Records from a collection

● ● ● ● ●

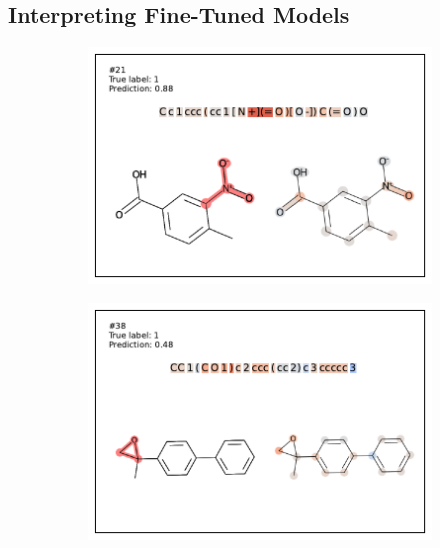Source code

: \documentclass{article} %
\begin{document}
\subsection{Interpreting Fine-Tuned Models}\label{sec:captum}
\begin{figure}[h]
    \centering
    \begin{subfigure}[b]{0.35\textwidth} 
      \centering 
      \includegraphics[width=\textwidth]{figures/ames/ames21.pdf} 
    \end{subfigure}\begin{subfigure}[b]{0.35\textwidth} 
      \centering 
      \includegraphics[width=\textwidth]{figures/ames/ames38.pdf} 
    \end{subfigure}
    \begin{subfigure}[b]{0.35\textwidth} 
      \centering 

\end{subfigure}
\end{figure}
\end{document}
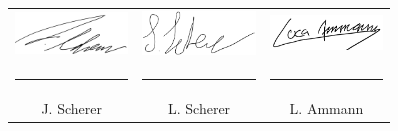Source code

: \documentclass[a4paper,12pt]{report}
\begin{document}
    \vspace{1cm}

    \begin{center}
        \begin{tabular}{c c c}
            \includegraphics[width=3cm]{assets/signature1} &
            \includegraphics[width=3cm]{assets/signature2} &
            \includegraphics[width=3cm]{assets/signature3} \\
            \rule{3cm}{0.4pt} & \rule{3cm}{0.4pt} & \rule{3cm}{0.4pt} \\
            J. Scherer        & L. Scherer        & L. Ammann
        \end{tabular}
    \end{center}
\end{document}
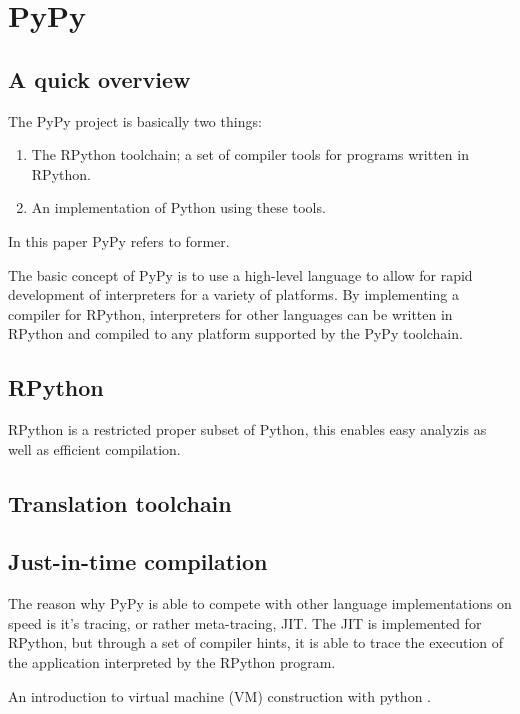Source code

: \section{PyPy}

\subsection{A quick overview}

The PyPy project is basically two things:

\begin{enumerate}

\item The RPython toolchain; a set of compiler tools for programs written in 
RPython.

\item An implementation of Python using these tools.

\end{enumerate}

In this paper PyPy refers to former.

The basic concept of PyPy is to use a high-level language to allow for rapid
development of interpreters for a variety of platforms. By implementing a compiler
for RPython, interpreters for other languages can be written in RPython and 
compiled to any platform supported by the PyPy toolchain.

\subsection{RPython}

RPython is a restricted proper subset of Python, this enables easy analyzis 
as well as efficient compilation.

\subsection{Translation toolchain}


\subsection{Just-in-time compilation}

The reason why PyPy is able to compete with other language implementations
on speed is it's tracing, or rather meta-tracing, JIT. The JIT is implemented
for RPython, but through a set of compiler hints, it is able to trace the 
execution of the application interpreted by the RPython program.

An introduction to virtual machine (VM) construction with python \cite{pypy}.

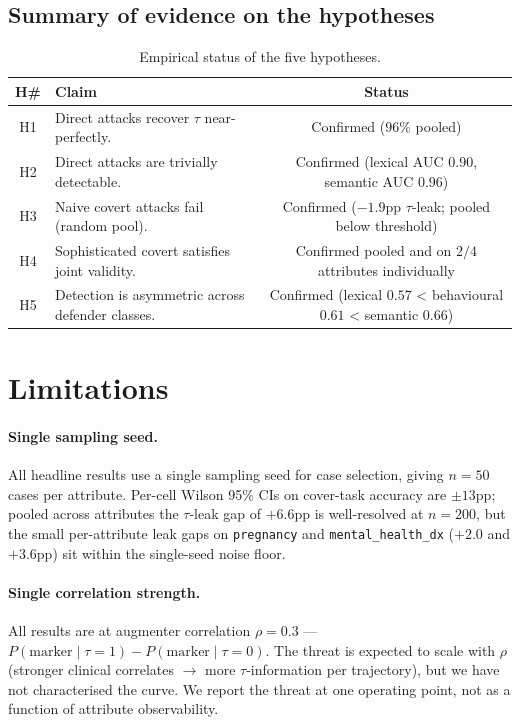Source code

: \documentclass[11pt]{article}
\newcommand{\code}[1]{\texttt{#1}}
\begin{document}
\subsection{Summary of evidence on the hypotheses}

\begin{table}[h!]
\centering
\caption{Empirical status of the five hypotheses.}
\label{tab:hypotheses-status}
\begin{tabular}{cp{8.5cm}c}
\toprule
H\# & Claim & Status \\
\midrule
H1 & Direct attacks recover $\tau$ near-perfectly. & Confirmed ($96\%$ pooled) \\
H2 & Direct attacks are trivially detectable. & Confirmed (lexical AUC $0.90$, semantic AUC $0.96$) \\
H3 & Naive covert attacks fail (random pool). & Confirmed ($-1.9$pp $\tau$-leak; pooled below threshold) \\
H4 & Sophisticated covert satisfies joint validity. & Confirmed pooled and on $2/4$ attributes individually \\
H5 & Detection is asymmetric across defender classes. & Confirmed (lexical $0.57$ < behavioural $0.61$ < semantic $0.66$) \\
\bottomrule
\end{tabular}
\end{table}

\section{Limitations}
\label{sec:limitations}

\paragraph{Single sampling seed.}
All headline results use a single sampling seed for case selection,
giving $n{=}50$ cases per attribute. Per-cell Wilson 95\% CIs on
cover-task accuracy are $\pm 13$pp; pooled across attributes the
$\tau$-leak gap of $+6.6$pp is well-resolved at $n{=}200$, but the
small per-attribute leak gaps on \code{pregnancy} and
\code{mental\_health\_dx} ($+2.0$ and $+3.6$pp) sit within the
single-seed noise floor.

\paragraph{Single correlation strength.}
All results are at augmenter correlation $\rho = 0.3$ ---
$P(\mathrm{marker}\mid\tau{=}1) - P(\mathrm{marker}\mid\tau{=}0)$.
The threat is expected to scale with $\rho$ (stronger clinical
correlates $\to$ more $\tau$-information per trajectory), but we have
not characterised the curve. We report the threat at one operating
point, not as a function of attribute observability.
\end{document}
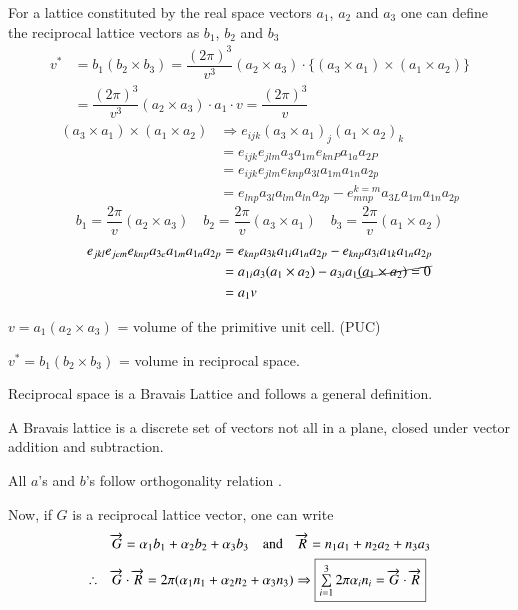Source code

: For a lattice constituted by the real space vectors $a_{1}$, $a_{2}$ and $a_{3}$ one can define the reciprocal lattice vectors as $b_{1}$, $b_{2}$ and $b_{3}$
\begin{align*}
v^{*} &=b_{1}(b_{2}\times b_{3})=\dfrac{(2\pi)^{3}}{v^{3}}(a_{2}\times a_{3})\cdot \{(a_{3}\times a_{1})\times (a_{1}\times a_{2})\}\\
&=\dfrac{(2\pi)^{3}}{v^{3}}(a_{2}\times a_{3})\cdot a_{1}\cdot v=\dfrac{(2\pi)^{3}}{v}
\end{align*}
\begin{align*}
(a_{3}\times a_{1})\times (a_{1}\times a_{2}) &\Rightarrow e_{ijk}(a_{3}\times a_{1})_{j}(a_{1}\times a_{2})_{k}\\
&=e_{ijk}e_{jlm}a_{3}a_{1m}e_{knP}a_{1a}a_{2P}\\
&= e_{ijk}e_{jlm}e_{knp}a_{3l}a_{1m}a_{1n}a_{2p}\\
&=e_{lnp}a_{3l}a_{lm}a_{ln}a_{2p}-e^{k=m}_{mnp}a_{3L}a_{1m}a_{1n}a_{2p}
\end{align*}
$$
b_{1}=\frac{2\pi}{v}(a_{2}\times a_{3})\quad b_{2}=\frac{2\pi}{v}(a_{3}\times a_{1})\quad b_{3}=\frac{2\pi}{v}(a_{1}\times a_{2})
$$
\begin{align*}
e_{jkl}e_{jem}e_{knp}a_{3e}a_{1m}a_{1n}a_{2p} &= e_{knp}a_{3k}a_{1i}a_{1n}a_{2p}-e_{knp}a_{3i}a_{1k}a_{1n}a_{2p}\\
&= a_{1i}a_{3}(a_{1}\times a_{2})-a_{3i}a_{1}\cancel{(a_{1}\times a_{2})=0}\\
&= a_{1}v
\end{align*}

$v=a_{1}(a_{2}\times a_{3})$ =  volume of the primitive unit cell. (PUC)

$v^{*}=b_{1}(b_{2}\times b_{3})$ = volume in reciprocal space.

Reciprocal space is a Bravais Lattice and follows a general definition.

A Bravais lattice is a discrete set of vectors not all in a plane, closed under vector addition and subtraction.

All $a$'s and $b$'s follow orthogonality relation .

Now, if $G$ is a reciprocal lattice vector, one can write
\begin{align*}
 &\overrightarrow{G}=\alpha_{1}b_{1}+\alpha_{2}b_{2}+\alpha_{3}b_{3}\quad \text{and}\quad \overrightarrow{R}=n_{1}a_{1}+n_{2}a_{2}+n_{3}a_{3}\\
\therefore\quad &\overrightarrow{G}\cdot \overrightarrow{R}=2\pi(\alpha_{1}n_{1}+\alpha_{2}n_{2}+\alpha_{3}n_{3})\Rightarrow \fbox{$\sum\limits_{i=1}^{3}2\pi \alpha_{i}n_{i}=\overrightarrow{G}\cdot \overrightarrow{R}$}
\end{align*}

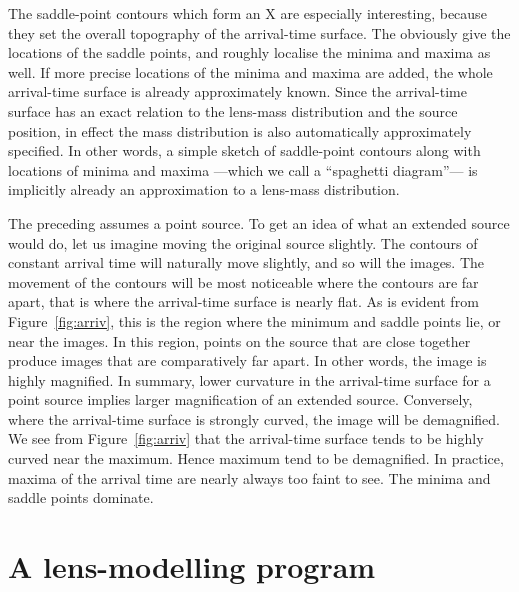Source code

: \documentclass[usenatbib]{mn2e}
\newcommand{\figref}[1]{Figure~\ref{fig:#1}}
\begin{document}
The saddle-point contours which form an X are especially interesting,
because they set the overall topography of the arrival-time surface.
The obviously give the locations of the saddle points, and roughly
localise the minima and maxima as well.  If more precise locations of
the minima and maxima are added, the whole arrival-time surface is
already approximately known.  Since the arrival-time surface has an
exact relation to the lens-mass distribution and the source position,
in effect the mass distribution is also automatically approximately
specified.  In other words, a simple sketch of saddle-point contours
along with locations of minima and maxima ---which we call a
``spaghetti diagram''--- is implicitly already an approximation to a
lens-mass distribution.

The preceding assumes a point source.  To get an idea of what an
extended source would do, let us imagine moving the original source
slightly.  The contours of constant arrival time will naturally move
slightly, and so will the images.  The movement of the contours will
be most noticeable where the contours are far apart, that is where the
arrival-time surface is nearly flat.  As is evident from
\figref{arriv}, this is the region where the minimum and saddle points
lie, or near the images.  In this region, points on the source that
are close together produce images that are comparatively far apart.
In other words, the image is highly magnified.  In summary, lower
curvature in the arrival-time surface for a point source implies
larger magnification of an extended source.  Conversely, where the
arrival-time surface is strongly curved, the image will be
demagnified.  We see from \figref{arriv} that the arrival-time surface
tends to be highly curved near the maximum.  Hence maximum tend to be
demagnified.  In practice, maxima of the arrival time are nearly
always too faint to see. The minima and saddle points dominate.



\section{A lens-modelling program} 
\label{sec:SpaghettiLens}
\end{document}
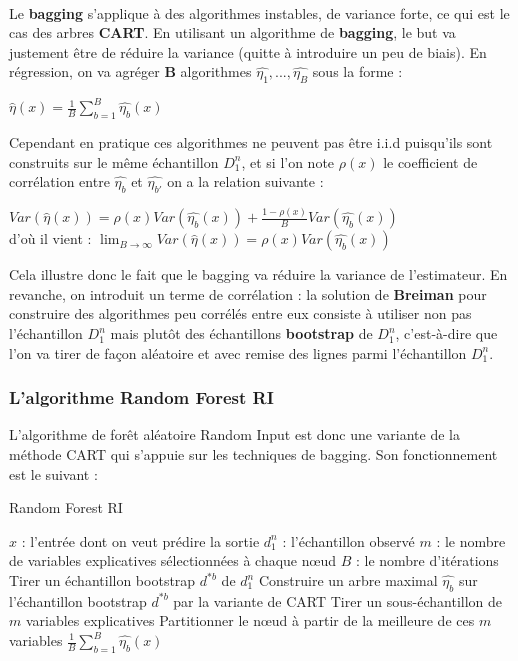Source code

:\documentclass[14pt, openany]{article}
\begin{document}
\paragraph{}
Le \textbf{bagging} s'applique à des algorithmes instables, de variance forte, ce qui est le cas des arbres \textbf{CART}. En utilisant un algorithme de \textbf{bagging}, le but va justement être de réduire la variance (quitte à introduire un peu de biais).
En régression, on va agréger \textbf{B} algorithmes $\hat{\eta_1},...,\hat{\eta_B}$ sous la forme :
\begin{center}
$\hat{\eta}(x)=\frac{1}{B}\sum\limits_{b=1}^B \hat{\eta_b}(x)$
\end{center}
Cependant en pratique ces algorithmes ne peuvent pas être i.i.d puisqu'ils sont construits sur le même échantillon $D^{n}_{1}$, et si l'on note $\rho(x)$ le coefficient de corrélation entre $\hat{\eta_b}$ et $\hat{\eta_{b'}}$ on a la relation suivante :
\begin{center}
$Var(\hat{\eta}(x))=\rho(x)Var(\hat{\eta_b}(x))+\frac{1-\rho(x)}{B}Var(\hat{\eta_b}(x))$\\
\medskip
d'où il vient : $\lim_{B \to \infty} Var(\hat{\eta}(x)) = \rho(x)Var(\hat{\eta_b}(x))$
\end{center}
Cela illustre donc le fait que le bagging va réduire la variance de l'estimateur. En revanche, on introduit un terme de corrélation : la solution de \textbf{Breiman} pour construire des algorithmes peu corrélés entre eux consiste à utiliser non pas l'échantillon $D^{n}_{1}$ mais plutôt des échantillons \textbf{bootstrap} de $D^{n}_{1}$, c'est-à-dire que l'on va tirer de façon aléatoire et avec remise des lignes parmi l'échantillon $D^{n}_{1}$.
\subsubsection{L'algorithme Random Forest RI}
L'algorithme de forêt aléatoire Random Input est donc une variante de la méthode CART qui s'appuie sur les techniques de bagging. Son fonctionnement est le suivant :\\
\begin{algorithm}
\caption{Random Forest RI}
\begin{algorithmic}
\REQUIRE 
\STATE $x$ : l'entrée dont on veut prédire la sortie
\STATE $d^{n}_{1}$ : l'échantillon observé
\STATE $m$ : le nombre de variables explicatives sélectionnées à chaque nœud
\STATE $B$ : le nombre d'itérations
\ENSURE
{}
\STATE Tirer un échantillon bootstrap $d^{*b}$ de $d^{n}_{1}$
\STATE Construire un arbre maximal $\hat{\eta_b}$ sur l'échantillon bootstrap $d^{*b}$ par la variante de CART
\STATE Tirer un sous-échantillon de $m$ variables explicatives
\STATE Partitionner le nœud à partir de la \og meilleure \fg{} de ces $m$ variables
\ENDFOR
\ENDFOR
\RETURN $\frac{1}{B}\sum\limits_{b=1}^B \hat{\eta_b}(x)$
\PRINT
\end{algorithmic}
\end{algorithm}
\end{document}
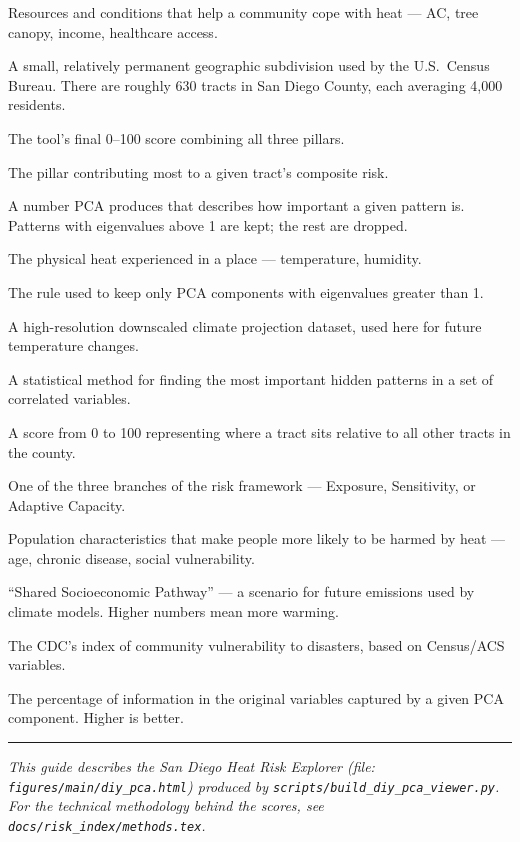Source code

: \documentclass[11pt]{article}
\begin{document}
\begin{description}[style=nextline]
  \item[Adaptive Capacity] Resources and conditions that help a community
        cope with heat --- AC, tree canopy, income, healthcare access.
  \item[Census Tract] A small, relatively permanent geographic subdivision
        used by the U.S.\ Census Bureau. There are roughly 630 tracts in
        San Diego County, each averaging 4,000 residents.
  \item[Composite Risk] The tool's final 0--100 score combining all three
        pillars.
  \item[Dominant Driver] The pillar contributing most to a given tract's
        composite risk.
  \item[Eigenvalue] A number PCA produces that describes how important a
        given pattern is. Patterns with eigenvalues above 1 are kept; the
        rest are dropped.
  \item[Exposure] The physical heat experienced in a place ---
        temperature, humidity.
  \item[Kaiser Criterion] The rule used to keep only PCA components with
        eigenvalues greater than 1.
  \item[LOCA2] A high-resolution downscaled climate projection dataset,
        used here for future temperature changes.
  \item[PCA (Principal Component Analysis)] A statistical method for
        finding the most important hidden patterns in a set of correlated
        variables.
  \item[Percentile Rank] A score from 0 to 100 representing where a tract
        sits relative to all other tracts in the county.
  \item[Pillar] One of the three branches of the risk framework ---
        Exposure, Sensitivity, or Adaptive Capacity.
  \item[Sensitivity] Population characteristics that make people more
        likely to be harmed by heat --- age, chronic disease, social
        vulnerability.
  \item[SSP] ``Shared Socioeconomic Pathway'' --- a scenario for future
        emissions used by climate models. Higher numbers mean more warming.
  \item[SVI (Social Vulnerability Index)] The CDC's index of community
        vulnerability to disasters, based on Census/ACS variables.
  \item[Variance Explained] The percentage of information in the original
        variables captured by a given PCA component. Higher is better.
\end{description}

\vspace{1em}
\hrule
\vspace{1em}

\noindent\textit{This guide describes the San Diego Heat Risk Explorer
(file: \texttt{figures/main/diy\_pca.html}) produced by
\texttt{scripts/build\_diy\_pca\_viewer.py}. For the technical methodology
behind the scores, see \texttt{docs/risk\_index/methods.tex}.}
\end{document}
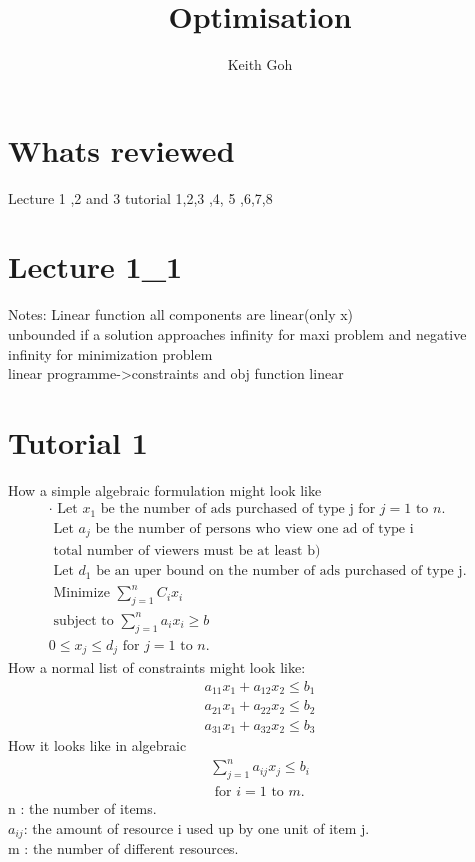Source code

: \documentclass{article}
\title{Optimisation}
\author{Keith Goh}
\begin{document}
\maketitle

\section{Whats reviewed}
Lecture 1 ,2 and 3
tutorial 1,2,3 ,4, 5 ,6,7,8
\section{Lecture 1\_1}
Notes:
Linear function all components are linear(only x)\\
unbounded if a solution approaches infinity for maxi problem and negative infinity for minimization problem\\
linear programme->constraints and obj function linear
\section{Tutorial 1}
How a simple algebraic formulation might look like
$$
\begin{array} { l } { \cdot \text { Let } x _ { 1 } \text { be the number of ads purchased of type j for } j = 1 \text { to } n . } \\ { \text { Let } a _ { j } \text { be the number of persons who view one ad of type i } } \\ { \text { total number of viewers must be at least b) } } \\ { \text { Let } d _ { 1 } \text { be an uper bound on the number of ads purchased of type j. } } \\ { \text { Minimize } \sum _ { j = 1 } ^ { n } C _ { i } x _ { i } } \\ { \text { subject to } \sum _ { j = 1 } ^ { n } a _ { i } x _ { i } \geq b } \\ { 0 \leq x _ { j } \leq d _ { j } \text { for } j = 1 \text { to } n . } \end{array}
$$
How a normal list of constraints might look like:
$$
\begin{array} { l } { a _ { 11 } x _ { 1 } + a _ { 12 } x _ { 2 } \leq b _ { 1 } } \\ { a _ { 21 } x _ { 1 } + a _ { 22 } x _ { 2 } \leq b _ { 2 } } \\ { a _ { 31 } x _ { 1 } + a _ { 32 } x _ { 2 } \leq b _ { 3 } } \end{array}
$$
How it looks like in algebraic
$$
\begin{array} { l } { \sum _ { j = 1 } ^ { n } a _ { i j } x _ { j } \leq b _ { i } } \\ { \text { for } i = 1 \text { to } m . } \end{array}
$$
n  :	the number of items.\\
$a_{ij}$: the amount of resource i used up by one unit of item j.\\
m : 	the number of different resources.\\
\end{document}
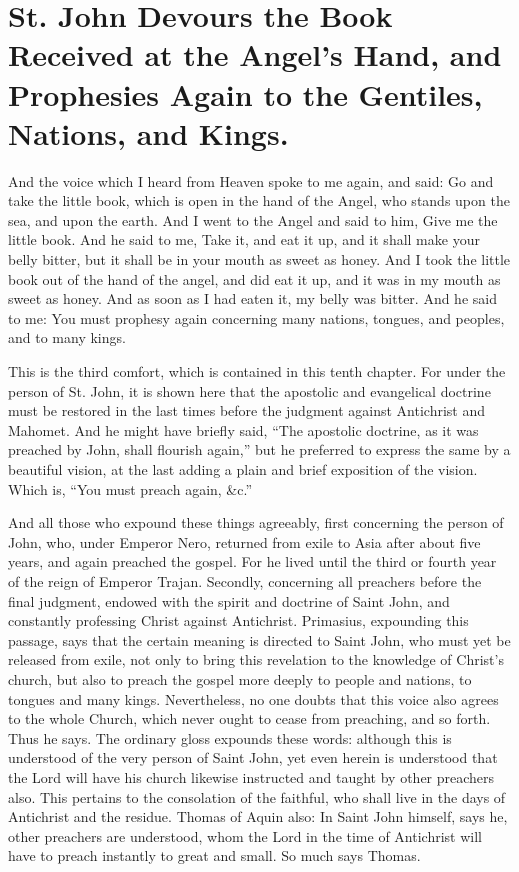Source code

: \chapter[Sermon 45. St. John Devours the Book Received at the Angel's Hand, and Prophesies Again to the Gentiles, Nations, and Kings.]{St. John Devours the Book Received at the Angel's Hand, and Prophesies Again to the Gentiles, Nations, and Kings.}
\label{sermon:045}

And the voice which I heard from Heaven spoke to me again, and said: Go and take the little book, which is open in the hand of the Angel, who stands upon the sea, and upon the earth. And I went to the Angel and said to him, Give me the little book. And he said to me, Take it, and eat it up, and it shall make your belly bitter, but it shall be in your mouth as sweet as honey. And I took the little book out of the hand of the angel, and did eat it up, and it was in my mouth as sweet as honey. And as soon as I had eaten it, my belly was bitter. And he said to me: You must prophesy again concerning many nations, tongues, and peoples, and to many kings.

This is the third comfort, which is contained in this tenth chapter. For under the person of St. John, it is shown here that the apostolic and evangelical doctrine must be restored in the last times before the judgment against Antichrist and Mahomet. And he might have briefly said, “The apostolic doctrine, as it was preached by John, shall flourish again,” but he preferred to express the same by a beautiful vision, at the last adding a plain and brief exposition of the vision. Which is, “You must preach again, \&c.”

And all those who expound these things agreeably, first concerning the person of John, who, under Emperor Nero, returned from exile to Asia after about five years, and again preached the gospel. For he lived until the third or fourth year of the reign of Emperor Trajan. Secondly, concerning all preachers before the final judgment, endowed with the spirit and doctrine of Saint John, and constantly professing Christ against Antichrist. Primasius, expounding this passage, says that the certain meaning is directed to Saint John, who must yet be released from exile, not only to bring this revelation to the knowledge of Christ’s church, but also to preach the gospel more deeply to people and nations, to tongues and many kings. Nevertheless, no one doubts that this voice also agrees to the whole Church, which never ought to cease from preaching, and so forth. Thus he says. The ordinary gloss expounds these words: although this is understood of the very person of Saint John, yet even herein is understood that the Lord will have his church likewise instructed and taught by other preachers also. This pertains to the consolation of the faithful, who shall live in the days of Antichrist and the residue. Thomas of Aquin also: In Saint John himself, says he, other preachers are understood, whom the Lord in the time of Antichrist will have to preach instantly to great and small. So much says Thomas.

● ● ● ● ●

Please print the lines above word for word, starting at the one with "number of items.\\" and ending at the one with "And the voice", both included, and without any picture.

SOLUTION.
n  :	the number of items.\\
$a_{ij}$: the amount of resource i used up by one unit of item j.\\
m : 	the number of different resources.\\
\end{document}
Source code

: \chapter[Sermon 45. St. John Devours the Book Received at the Angel's Hand, and Prophesies Again to the Gentiles, Nations, and Kings.]{St. John Devours the Book Received at the Angel's Hand, and Prophesies Again to the Gentiles, Nations, and Kings.}
\label{sermon:045}

And the voice which I heard from Heaven spoke to me again, and said: Go and take the little book, which is open in the hand of the Angel, who stands upon the sea, and upon the earth. And I went to the Angel and said to him, Give me the little book. And he said to me, Take it, and eat it up, and it shall make your belly bitter, but it shall be in your mouth as sweet as honey. And I took the little book out of the hand of the angel, and did eat it up, and it was in my mouth as sweet as honey. And as soon as I had eaten it, my belly was bitter. And he said to me: You must prophesy again concerning many nations, tongues, and peoples, and to many kings.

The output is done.